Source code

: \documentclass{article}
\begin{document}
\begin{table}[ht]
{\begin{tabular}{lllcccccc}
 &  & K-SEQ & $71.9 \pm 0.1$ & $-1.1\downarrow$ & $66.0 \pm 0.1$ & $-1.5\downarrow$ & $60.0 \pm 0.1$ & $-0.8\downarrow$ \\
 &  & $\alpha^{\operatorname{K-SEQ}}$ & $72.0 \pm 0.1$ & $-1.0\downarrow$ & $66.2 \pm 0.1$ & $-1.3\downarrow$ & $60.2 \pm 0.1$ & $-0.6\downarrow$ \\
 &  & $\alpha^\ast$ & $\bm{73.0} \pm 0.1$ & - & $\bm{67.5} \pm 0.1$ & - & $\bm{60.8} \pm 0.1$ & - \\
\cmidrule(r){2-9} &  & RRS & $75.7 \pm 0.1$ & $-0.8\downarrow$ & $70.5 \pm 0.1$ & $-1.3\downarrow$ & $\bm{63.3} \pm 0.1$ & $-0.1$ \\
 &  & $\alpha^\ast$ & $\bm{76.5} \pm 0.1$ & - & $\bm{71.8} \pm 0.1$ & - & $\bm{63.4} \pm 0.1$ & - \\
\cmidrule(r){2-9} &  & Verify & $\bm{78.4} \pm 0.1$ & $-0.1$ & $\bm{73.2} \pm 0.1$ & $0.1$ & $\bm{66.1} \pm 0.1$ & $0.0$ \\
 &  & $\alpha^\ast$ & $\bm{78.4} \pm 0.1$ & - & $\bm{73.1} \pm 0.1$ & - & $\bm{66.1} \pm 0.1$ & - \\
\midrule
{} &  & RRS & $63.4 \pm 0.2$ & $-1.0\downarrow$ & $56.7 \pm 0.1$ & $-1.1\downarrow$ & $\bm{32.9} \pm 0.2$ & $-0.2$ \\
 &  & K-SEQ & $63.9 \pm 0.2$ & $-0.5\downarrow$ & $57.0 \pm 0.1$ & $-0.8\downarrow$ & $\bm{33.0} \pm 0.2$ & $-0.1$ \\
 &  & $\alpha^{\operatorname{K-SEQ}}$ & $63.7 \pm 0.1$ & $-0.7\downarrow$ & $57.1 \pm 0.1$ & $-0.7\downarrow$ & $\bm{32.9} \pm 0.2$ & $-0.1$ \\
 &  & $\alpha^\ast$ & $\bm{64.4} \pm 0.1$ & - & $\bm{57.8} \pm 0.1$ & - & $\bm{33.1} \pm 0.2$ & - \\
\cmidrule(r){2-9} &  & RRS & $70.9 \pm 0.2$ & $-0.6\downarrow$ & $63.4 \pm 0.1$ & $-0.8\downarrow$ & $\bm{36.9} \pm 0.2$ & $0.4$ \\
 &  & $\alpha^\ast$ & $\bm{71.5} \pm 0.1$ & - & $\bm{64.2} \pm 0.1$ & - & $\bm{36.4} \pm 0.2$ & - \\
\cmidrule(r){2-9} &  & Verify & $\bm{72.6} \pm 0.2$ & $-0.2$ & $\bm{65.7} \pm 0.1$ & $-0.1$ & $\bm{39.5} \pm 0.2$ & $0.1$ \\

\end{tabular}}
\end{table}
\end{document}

• TASK PROMPT
Look over the records. Copy the lines that include the word "operatorname".

• ANSWER BOX
 &  & $\alpha^{\operatorname{K-SEQ}}$ & $72.0 \pm 0.1$ & $-1.0\downarrow$ & $66.2 \pm 0.1$ & $-1.3\downarrow$ & $60.2 \pm 0.1$ & $-0.6\downarrow$ \\
 &  & $\alpha^{\operatorname{K-SEQ}}$ & $63.7 \pm 0.1$ & $-0.7\downarrow$ & $57.1 \pm 0.1$ & $-0.7\downarrow$ & $\bm{32.9} \pm 0.2$ & $-0.1$ \\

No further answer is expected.